▸ Task statement: Every line below is to be set down again exactly; any image stays out.

::::::::::

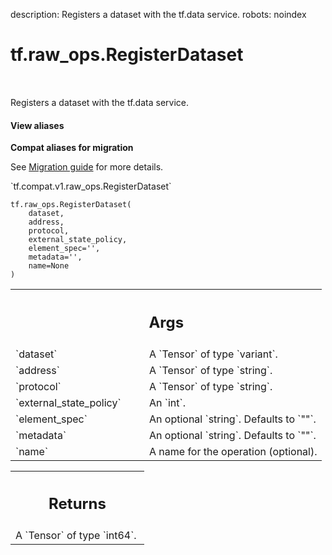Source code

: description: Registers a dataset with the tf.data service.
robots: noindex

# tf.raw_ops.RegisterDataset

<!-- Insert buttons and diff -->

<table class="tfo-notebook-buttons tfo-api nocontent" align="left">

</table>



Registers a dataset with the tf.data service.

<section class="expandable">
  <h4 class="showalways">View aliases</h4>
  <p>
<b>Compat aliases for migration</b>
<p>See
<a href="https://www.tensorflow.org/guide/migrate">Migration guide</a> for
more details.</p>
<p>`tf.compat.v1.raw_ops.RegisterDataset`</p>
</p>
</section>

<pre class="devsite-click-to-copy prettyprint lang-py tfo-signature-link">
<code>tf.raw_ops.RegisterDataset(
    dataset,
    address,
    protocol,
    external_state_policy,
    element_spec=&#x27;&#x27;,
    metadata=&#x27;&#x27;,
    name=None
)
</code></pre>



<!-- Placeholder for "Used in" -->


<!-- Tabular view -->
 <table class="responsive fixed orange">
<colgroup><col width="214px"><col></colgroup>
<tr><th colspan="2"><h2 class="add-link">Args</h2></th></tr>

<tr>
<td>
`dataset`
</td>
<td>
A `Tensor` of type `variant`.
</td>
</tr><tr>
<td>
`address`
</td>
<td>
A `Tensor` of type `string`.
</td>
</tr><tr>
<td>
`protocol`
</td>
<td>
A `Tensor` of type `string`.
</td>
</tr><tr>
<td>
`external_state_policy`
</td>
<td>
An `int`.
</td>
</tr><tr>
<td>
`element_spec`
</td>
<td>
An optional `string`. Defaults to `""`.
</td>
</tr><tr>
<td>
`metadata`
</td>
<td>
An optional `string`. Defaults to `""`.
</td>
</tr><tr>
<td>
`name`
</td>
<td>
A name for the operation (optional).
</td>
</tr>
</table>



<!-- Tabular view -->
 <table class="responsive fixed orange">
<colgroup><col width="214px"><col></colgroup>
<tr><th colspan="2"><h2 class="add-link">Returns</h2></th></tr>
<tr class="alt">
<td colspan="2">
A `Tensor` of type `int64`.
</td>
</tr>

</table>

::::::::::

▸ Answer box:
Source code

: description: Registers a dataset with the tf.data service.
robots: noindex

# tf.raw_ops.RegisterDataset

<!-- Insert buttons and diff -->

<table class="tfo-notebook-buttons tfo-api nocontent" align="left">

</table>



Registers a dataset with the tf.data service.

<section class="expandable">
  <h4 class="showalways">View aliases</h4>
  <p>
<b>Compat aliases for migration</b>
<p>See
<a href="https://www.tensorflow.org/guide/migrate">Migration guide</a> for
more details.</p>
<p>`tf.compat.v1.raw_ops.RegisterDataset`</p>
</p>
</section>

<pre class="devsite-click-to-copy prettyprint lang-py tfo-signature-link">
<code>tf.raw_ops.RegisterDataset(
    dataset,
    address,
    protocol,
    external_state_policy,
    element_spec=&#x27;&#x27;,
    metadata=&#x27;&#x27;,
    name=None
)
</code></pre>



<!-- Placeholder for "Used in" -->


<!-- Tabular view -->
 <table class="responsive fixed orange">
<colgroup><col width="214px"><col></colgroup>
<tr><th colspan="2"><h2 class="add-link">Args</h2></th></tr>

<tr>
<td>
`dataset`
</td>
<td>
A `Tensor` of type `variant`.
</td>
</tr><tr>
<td>
`address`
</td>
<td>
A `Tensor` of type `string`.
</td>
</tr><tr>
<td>
`protocol`
</td>
<td>
A `Tensor` of type `string`.
</td>
</tr><tr>
<td>
`external_state_policy`
</td>
<td>
An `int`.
</td>
</tr><tr>
<td>
`element_spec`
</td>
<td>
An optional `string`. Defaults to `""`.
</td>
</tr><tr>
<td>
`metadata`
</td>
<td>
An optional `string`. Defaults to `""`.
</td>
</tr><tr>
<td>
`name`
</td>
<td>
A name for the operation (optional).
</td>
</tr>
</table>



<!-- Tabular view -->
 <table class="responsive fixed orange">
<colgroup><col width="214px"><col></colgroup>
<tr><th colspan="2"><h2 class="add-link">Returns</h2></th></tr>
<tr class="alt">
<td colspan="2">
A `Tensor` of type `int64`.
</td>
</tr>

</table>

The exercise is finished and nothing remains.